24,083 asylum seekers were threatened with forcible removal to Rwanda between January 2021 and March 2023, according to Home Office data obtained through an FOI request. These “letters of intent” have been issued because the asylum seeker previously passed through a safe country before reaching the UK. The government has ruled that these refugees are not eligible for sanctuary in the UK.
Yet Lord Burnett, the Lord Chief Justice, has criticised as “political hyperbole” the description of Rwanda as “a destination for thousands of asylum seekers who arrived regularly in the United Kingdom”.
His judgment in the recent Appeal Court ruling on the Rwanda scheme throws doubt on the government’s ability to deport more than 100 asylum seekers.
He said: “The UNHCR evidence questions whether Rwanda can cope with the volumes apparently contemplated.
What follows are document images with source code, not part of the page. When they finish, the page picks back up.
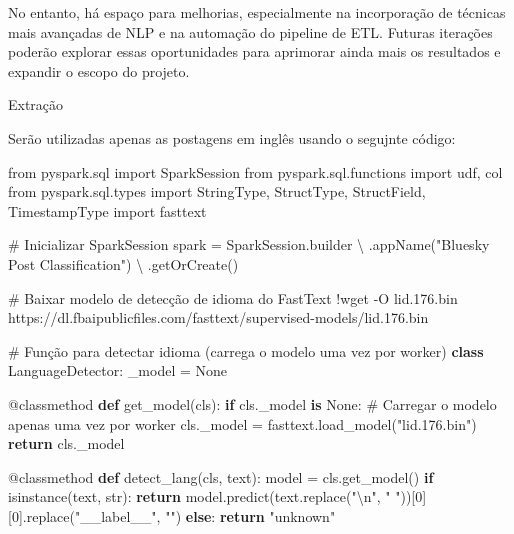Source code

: \documentclass[
  letterpaper,
  DIV=11,
  numbers=noendperiod]{scrartcl}
\newenvironment{Shaded}{\begin{snugshade}}{\end{snugshade}}
\newcommand{\AttributeTok}[1]{\textcolor[rgb]{0.40,0.45,0.13}{#1}}
\newcommand{\BuiltInTok}[1]{\textcolor[rgb]{0.00,0.23,0.31}{#1}}
\newcommand{\CharTok}[1]{\textcolor[rgb]{0.13,0.47,0.30}{#1}}
\newcommand{\CommentTok}[1]{\textcolor[rgb]{0.37,0.37,0.37}{#1}}
\newcommand{\ControlFlowTok}[1]{\textcolor[rgb]{0.00,0.23,0.31}{\textbf{#1}}}
\newcommand{\DecValTok}[1]{\textcolor[rgb]{0.68,0.00,0.00}{#1}}
\newcommand{\FloatTok}[1]{\textcolor[rgb]{0.68,0.00,0.00}{#1}}
\newcommand{\ImportTok}[1]{\textcolor[rgb]{0.00,0.46,0.62}{#1}}
\newcommand{\KeywordTok}[1]{\textcolor[rgb]{0.00,0.23,0.31}{\textbf{#1}}}
\newcommand{\NormalTok}[1]{\textcolor[rgb]{0.00,0.23,0.31}{#1}}
\newcommand{\OperatorTok}[1]{\textcolor[rgb]{0.37,0.37,0.37}{#1}}
\newcommand{\StringTok}[1]{\textcolor[rgb]{0.13,0.47,0.30}{#1}}
\newcommand{\VariableTok}[1]{\textcolor[rgb]{0.07,0.07,0.07}{#1}}
\begin{document}
No entanto, há espaço para melhorias, especialmente na incorporação de
técnicas mais avançadas de NLP e na automação do pipeline de ETL.
Futuras iterações poderão explorar essas oportunidades para aprimorar
ainda mais os resultados e expandir o escopo do projeto.

Extração

Serão utilizadas apenas as postagens em inglês usando o segujnte código:

\begin{Shaded}
\begin{Highlighting}[]
\ImportTok{from}\NormalTok{ pyspark.sql }\ImportTok{import}\NormalTok{ SparkSession}
\ImportTok{from}\NormalTok{ pyspark.sql.functions }\ImportTok{import}\NormalTok{ udf, col}
\ImportTok{from}\NormalTok{ pyspark.sql.types }\ImportTok{import}\NormalTok{ StringType, StructType, StructField, TimestampType}
\ImportTok{import}\NormalTok{ fasttext}

\CommentTok{\# Inicializar SparkSession}
\NormalTok{spark }\OperatorTok{=}\NormalTok{ SparkSession.builder }\OperatorTok{\textbackslash{}}
\NormalTok{    .appName(}\StringTok{"Bluesky Post Classification"}\NormalTok{) }\OperatorTok{\textbackslash{}}
\NormalTok{    .getOrCreate()}

\CommentTok{\# Baixar modelo de detecção de idioma do FastText}
\OperatorTok{!}\NormalTok{wget }\OperatorTok{{-}}\NormalTok{O lid}\FloatTok{.176}\NormalTok{.}\BuiltInTok{bin}\NormalTok{ https:}\OperatorTok{//}\NormalTok{dl.fbaipublicfiles.com}\OperatorTok{/}\NormalTok{fasttext}\OperatorTok{/}\NormalTok{supervised}\OperatorTok{{-}}\NormalTok{models}\OperatorTok{/}\NormalTok{lid}\FloatTok{.176}\NormalTok{.}\BuiltInTok{bin}

\CommentTok{\# Função para detectar idioma (carrega o modelo uma vez por worker)}
\KeywordTok{class}\NormalTok{ LanguageDetector:}
\NormalTok{    \_model }\OperatorTok{=} \VariableTok{None}

    \AttributeTok{@classmethod}
    \KeywordTok{def}\NormalTok{ get\_model(cls):}
        \ControlFlowTok{if}\NormalTok{ cls.\_model }\KeywordTok{is} \VariableTok{None}\NormalTok{:}
            \CommentTok{\# Carregar o modelo apenas uma vez por worker}
\NormalTok{            cls.\_model }\OperatorTok{=}\NormalTok{ fasttext.load\_model(}\StringTok{"lid.176.bin"}\NormalTok{)}
        \ControlFlowTok{return}\NormalTok{ cls.\_model}

    \AttributeTok{@classmethod}
    \KeywordTok{def}\NormalTok{ detect\_lang(cls, text):}
\NormalTok{        model }\OperatorTok{=}\NormalTok{ cls.get\_model()}
        \ControlFlowTok{if} \BuiltInTok{isinstance}\NormalTok{(text, }\BuiltInTok{str}\NormalTok{):}
            \ControlFlowTok{return}\NormalTok{ model.predict(text.replace(}\StringTok{"}\CharTok{\textbackslash{}n}\StringTok{"}\NormalTok{, }\StringTok{" "}\NormalTok{))[}\DecValTok{0}\NormalTok{][}\DecValTok{0}\NormalTok{].replace(}\StringTok{"\_\_label\_\_"}\NormalTok{, }\StringTok{""}\NormalTok{)}
        \ControlFlowTok{else}\NormalTok{:}
            \ControlFlowTok{return} \StringTok{"unknown"}


\end{Highlighting}
\end{Shaded}
\end{document}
Yet the evidence before the divisional court was that the physical capacity for housing asylum seekers in Rwanda was limited to 100; that of the 47 originally identified for removal the Home Office expected in fact to remove about 10; and that the starting point for any removal under the agreement was for the two governments to agree who would be sent to Rwanda.”
Hyperbole or not, the threats of removal have inflicted further trauma on asylum seekers, many of whom have survived modern slavery and torture, according to the refugee charity, Care4Calais.